▶ Work to complete: Skip any pictures. Repeat the data exactly, from its first line through the line that holds "ON LOCAL GANACHE", both included.

___ Data for processing ___

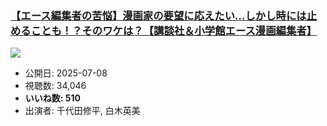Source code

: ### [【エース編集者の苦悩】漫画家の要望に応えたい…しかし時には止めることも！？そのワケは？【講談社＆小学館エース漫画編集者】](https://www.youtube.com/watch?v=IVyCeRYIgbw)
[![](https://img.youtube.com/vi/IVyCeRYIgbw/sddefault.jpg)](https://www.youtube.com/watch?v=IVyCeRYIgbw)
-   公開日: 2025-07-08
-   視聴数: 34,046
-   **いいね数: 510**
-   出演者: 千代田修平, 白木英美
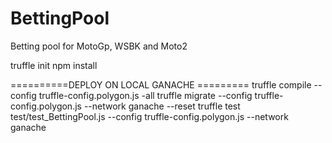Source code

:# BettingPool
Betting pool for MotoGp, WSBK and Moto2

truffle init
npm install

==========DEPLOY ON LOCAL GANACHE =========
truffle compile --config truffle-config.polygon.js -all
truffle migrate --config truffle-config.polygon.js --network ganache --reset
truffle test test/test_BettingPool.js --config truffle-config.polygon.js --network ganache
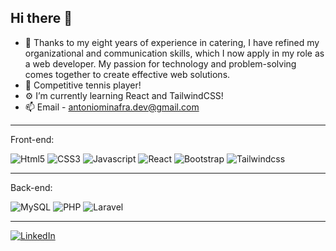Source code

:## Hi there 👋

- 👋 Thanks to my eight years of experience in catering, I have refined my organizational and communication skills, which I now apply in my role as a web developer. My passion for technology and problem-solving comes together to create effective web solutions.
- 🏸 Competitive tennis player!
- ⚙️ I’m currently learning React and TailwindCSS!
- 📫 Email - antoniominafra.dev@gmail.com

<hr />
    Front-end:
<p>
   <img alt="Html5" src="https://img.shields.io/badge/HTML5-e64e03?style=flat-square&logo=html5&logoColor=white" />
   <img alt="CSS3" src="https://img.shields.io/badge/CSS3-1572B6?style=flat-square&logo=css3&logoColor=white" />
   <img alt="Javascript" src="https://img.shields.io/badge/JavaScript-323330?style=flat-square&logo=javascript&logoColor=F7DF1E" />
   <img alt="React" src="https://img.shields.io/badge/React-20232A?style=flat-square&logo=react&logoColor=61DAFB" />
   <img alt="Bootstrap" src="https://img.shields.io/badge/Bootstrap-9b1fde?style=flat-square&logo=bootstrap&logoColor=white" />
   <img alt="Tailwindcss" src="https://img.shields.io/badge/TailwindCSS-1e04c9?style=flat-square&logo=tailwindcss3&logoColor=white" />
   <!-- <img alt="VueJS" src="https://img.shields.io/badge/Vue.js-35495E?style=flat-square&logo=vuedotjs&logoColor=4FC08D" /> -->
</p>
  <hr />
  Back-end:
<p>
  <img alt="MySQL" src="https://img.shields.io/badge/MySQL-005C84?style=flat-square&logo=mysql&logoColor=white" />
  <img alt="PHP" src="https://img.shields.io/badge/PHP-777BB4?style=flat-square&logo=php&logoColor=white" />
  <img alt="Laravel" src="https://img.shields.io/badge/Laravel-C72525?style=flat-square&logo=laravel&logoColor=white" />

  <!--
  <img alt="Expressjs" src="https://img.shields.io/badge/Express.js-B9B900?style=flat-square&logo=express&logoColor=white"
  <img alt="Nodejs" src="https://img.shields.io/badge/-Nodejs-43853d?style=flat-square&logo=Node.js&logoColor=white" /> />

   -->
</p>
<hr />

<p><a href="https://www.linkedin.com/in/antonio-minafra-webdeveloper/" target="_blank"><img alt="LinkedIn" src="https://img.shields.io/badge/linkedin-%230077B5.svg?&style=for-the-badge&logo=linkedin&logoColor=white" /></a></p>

___

▶ Exercise response:
Source code

: ### [【エース編集者の苦悩】漫画家の要望に応えたい…しかし時には止めることも！？そのワケは？【講談社＆小学館エース漫画編集者】](https://www.youtube.com/watch?v=IVyCeRYIgbw)
[![](https://img.youtube.com/vi/IVyCeRYIgbw/sddefault.jpg)](https://www.youtube.com/watch?v=IVyCeRYIgbw)
-   公開日: 2025-07-08
-   視聴数: 34,046
-   **いいね数: 510**
-   出演者: 千代田修平, 白木英美
Source code

:# BettingPool
Betting pool for MotoGp, WSBK and Moto2

truffle init
npm install

==========DEPLOY ON LOCAL GANACHE =========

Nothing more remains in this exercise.